(Collected data)
════════════════

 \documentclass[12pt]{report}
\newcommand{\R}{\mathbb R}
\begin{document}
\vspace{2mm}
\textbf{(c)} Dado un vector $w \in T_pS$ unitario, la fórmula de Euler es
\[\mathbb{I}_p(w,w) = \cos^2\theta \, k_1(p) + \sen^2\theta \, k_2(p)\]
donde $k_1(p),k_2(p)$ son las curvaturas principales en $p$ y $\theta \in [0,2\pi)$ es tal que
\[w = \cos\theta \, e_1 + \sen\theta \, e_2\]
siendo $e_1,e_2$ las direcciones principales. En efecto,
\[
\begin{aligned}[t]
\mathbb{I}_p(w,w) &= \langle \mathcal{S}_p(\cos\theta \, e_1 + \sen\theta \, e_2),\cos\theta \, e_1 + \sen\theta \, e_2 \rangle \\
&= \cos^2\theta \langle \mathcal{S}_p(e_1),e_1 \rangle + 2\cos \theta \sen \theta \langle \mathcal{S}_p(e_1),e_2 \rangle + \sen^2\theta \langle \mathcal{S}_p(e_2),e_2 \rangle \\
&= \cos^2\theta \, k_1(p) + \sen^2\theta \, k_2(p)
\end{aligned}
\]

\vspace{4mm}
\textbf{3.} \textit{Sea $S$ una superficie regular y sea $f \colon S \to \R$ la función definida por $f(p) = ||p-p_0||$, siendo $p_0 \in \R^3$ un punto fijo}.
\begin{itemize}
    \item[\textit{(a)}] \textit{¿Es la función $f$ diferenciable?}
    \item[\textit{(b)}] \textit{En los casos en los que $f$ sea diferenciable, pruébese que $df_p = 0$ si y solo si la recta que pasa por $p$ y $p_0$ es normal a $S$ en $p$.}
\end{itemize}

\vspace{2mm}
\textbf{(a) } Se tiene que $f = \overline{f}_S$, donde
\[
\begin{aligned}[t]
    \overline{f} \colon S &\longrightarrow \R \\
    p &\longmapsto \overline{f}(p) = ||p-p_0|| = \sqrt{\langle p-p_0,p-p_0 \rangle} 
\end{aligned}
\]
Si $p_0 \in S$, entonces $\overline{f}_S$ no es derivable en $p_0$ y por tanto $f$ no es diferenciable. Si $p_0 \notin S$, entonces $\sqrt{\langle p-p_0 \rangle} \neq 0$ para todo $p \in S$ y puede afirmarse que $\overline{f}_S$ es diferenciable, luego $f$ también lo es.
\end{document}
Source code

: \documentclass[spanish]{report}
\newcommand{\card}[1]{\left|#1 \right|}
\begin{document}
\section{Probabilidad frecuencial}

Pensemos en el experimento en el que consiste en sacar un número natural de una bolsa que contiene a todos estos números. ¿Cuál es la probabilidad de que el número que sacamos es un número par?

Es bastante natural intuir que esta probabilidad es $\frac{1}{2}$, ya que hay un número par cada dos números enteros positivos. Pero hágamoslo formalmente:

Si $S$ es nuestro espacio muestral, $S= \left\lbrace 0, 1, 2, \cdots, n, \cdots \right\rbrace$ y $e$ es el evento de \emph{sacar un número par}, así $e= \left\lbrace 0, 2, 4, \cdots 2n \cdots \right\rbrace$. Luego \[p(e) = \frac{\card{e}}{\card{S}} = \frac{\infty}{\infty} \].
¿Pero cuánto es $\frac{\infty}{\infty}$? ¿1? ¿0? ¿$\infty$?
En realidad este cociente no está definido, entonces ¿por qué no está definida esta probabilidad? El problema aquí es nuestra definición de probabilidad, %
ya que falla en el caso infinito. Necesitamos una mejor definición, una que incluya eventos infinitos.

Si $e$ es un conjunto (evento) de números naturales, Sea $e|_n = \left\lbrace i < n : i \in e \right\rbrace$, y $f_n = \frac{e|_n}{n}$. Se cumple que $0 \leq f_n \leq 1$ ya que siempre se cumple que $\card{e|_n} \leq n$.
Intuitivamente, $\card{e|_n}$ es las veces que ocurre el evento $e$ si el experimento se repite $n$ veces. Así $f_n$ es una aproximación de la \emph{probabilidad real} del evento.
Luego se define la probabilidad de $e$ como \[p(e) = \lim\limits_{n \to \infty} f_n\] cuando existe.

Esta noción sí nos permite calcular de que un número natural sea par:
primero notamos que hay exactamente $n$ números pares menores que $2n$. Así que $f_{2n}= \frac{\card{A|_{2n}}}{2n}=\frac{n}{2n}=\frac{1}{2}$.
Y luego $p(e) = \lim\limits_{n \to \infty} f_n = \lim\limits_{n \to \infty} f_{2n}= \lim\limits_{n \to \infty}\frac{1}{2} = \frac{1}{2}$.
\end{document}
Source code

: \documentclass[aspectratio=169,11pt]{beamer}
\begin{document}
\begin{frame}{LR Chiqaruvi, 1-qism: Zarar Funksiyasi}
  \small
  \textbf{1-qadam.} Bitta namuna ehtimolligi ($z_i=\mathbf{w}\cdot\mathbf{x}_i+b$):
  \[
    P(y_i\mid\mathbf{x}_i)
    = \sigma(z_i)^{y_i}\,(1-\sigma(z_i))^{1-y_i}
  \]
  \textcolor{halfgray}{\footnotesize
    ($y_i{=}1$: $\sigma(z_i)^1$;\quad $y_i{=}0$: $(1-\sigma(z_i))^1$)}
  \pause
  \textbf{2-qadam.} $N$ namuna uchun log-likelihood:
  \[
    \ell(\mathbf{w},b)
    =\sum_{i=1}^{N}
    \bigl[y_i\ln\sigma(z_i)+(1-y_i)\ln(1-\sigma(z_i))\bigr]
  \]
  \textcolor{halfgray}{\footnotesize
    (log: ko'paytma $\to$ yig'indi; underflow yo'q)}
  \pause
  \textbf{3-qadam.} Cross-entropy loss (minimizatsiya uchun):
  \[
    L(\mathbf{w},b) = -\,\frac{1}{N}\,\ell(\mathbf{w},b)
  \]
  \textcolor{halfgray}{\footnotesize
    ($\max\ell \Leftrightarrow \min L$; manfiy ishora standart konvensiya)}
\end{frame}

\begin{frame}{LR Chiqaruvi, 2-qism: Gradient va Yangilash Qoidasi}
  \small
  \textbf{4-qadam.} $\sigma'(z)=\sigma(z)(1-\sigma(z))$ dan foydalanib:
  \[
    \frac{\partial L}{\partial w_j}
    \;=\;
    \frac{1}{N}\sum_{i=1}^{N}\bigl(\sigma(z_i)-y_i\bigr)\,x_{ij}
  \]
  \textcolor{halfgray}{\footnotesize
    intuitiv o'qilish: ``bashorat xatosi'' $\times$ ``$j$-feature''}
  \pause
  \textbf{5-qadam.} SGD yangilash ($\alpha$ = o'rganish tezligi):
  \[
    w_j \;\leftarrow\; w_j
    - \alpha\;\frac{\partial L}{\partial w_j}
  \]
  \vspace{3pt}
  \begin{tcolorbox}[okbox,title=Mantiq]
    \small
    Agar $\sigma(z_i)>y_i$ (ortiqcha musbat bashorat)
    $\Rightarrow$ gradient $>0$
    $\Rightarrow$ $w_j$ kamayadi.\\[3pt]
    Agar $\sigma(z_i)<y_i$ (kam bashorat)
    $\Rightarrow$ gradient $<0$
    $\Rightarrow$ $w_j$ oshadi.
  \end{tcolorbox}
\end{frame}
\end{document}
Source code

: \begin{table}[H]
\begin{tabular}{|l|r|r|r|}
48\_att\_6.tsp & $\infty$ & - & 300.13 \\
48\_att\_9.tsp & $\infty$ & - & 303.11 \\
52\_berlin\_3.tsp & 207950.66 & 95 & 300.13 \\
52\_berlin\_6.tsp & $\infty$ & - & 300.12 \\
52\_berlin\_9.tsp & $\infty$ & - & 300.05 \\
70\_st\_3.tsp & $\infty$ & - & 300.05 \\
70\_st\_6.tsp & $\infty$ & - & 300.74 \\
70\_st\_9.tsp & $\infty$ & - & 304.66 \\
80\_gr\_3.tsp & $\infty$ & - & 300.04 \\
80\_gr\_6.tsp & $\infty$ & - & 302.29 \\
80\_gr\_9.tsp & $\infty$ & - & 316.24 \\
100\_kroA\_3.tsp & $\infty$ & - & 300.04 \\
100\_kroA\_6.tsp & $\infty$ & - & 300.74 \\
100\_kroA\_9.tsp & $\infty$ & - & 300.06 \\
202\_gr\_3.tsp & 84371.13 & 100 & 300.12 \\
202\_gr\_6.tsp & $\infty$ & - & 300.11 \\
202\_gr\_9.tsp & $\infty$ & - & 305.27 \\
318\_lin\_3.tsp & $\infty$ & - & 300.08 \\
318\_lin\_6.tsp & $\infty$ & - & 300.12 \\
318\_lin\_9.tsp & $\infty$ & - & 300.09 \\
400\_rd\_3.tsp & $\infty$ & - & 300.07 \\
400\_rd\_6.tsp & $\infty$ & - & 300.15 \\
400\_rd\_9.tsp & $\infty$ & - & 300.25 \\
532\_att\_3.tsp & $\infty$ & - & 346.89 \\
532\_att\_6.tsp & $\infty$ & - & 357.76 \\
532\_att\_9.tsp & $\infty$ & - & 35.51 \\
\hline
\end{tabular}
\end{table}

════════════════

● About this exercise: In the entries above, find every line with the word "mathbf" and list it.

● Output:
  \textbf{1-qadam.} Bitta namuna ehtimolligi ($z_i=\mathbf{w}\cdot\mathbf{x}_i+b$):
    P(y_i\mid\mathbf{x}_i)
    \ell(\mathbf{w},b)
    L(\mathbf{w},b) = -\,\frac{1}{N}\,\ell(\mathbf{w},b)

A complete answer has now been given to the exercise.